Una volta arrivato di sotto, trovo Zach addormentato sul divano, con un'espressione rilassata, ed una coperta tirata su fino al collo. Dalla bocca aperta esce un brontolio, molto simile ad un leggero fischio. Davanti al camino acceso, invece, ci sono mamma e Martha, intente a parlare e a ridere, non diversamente dal solito.

Quando mia madre si accorge della mia presenza, mi fa un piccolo sorriso, che io prontamente ricambio. Ogni giorno che passa, mi sembra sia sempre più felice, e la mia serenità è solo una conseguenza della sua.

Oltrepasso la porta della cucina, e quella che mi si para davanti è una scena che rasenta il limite dell'assurdo: in quei pochi secondi di distacco che aveva da me, la piccola Cicala è riuscita ad impilare due sedie una sull'altra, e ora si sta arrampicando sul tavolo, per potersi lanciare su quella più alta. 

Presumo abbia fatto questa strana progettazione ingegneristica per poter arrivare a prendere il cibo dagli scaffali per lui troppo alti, ma non so se possa avere un lieto fine. Da piccolo ho provato a fare la medesima cosa e, gli unici risultati, invece della merenda che tanto desideravo, sono stati un bel giretto all'ospedale e sei punti sulla fronte.

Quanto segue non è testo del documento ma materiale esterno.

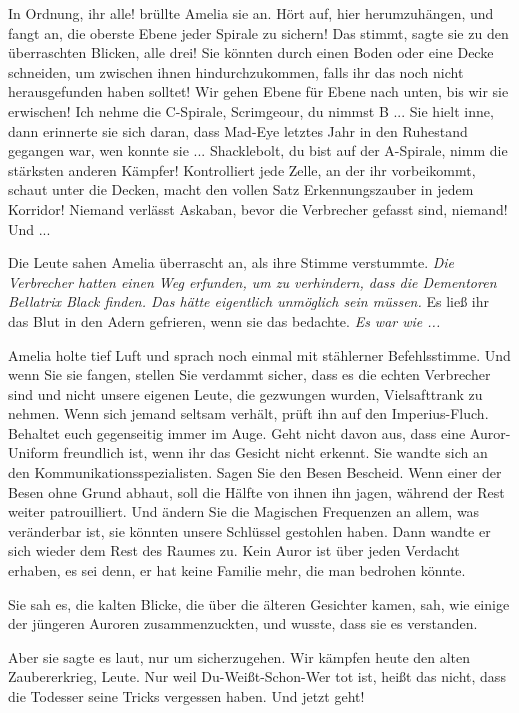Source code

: \glqq{}In Ordnung, ihr alle!\grqq{} brüllte Amelia sie an. \glqq{}Hört auf, hier
herumzuhängen, und fangt an, die oberste Ebene jeder Spirale zu sichern! Das
stimmt\grqq{}, sagte sie zu den überraschten Blicken, \glqq{}alle drei! Sie
könnten durch einen Boden oder eine Decke schneiden, um zwischen ihnen
hindurchzukommen, falls ihr das noch nicht herausgefunden haben solltet! Wir
gehen Ebene für Ebene nach unten, bis wir sie erwischen! Ich nehme die
C-Spirale, Scrimgeour, du nimmst B ...\grqq{} Sie hielt inne, dann erinnerte sie sich
daran, dass Mad-Eye letztes Jahr in den Ruhestand gegangen war, wen konnte
sie ... \glqq{}Shacklebolt, du bist auf der A-Spirale, nimm die stärksten anderen
Kämpfer! Kontrolliert jede Zelle, an der ihr vorbeikommt, schaut unter die
Decken, macht den vollen Satz Erkennungszauber in jedem Korridor! Niemand
verlässt Askaban, bevor die Verbrecher gefasst sind, niemand! Und ...\grqq{}

Die Leute sahen Amelia überrascht an, als ihre Stimme verstummte. \emph{Die
Verbrecher hatten einen Weg erfunden, um zu verhindern, dass die Dementoren
Bellatrix Black finden. Das hätte eigentlich unmöglich sein müssen.} Es ließ ihr
das Blut in den Adern gefrieren, wenn sie das bedachte. \emph{Es war wie ...}

Amelia holte tief Luft und sprach noch einmal mit stählerner Befehlsstimme.
\glqq{}Und wenn Sie sie fangen, stellen Sie verdammt sicher, dass es die echten
Verbrecher sind und nicht unsere eigenen Leute, die gezwungen wurden,
Vielsafttrank zu nehmen. Wenn sich jemand seltsam verhält, prüft ihn auf den
Imperius-Fluch. Behaltet euch gegenseitig immer im Auge. Geht nicht davon aus,
dass eine Auror-Uniform freundlich ist, wenn ihr das Gesicht nicht erkennt.\grqq{} Sie
wandte sich an den Kommunikationsspezialisten. \glqq{}Sagen Sie den Besen
Bescheid. Wenn einer der Besen ohne Grund abhaut, soll die Hälfte von ihnen ihn
jagen, während der Rest weiter patrouilliert. Und ändern Sie die Magischen
Frequenzen an allem, was veränderbar ist, sie könnten unsere Schlüssel gestohlen
haben.\grqq{} Dann wandte er sich wieder dem Rest des Raumes zu. \glqq{}Kein Auror ist
über jeden Verdacht erhaben, es sei denn, er hat keine Familie mehr, die man
bedrohen könnte.\grqq{}

Sie sah es, die kalten Blicke, die über die älteren Gesichter kamen, sah, wie
einige der jüngeren Auroren zusammenzuckten, und wusste, dass sie es verstanden.

Aber sie sagte es laut, nur um sicherzugehen. \glqq{}Wir kämpfen heute den alten
Zaubererkrieg, Leute. Nur weil Du-Weißt-Schon-Wer tot ist, heißt das nicht, dass
die Todesser seine Tricks vergessen haben. Und jetzt geht!\grqq{}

Non appena Austin si lancia dal tavolo, subito mi paro davanti a lui, così da poterlo afferrare al volo.

«Non è per niente una buona idea, fidati» gli dico, allentando poi la presa su di lui, e mettendolo a terra.

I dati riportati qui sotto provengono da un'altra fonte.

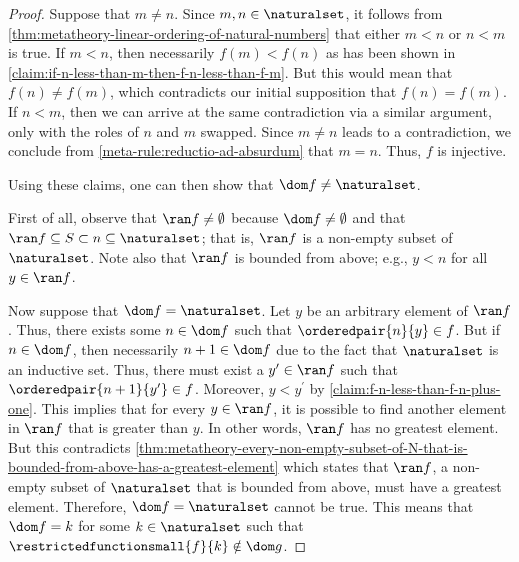 \begin{proof}
    \vspace{0.3cm}
    \noindent
    Suppose that \( m \neq n \).
    Since \( m, n \in \naturalset \), it follows from \cref{thm:metatheory-linear-ordering-of-natural-numbers} that either \( m < n \) or \( n < m \) is true.
    If \( m < n \), then necessarily \( f(m) < f(n) \) as has been shown in \cref{claim:if-n-less-than-m-then-f-n-less-than-f-m}.
    But this would mean that \( f(n) \neq f(m) \), which contradicts our initial supposition that \( f(n) = f(m) \).
    If \( n < m \), then we can arrive at the same contradiction via a similar argument, only with the roles of \( n \) and \( m \) swapped.
    Since \( m \neq n \) leads to a contradiction, we conclude from \cref{meta-rule:reductio-ad-absurdum} that \( m = n \).
    Thus, \( f \) is injective.

    \vspace{0.3cm}
    \noindent
    Using these claims, one can then show that \( \dom f \neq \naturalset \).

    \vspace{0.3cm}
    \noindent
    First of all, observe that \( \ran f \neq \emptyset \) because \( \dom f \neq \emptyset \) and that \( \ran f \subseteq S \subset n \subseteq \naturalset \);
    that is, \( \ran f \) is a non-empty subset of \( \naturalset \).
    Note also that \( \ran f \) is bounded from above; e.g., \( y < n \) for all \( y \in \ran f\).

    \vspace{0.3cm}
    \noindent
    Now suppose that \( \dom f = \naturalset \).
    Let \( y \) be an arbitrary element of \( \ran f \).
    Thus, there exists some \( n \in \dom f \) such that \( \orderedpair{n}{y} \in f \).
    But if \( n \in \dom f \), then necessarily \( n + 1 \in \dom f \) due to the fact that \( \naturalset \) is an inductive set.
    Thus, there must exist a \( y^{\prime} \in \ran f \) such that \( \orderedpair{n + 1}{y^{\prime}} \in f \).
    Moreover, \( y < y^{\prime} \) by \cref{claim:f-n-less-than-f-n-plus-one}.
    This implies that for every \( y \in \ran f \), it is possible to find another element in \( \ran f \) that is greater than \( y \).
    In other words, \( \ran f \) has no greatest element.
    But this contradicts \cref{thm:metatheory-every-non-empty-subset-of-N-that-is-bounded-from-above-has-a-greatest-element} which states that
    \( \ran f \), a non-empty subset of \( \naturalset \) that is bounded from above, must have a greatest element.
    Therefore, \( \dom f = \naturalset \) cannot be true.
    This means that \( \dom f = k \) for some \( k \in \naturalset \) such that \( \restrictedfunctionsmall{f}{k} \notin \dom g \).


\end{proof}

Prendo le due sedie impilate e le metto al loro posto, sul lato più lungo del tavolo.

«Non sono così alto da arrivare fino a lì, quindi mi arrangio come posso» tenta di giustificarsi, come se lanciarsi dai tavoli fosse l'azione più normale al mondo.

«Ma io sì che ci arrivo, e bastava che aspettassi me» ribatto, girandomi per poter aprire le ante della cucina.

«Ci sono le caramelle?» mi chiede Austin, mettendosi sulle punte dei piedi, come se facendo così potesse istantaneamente riuscire a vedere fino a qui.

«Dove le tenete, di solito?» gli chiedo guardandomi in giro.

Lui ci pensa un attimo, per poi indicarmi uno scaffale alla mia sinistra. Ci guardo dentro, ma ciò che vedo sono solo sacchetti vuoti.

«Può darsi che quelle me le sia finite io... »

Zach è sulla porta, con ancora la coperta sulle spalle. Non riesce a tenere gli occhi aperti, e continua a sbadigliare.

«Uffa! E io cosa mi mangio, adesso?» urla Austin, mettendo il broncio e sedendosi poi per terra.

«Guarda che non esistono solo le caramelle. Possiamo mangiare qualcos'altro» gli faccio notare, adocchiando poi una scatola di biscotti danesi.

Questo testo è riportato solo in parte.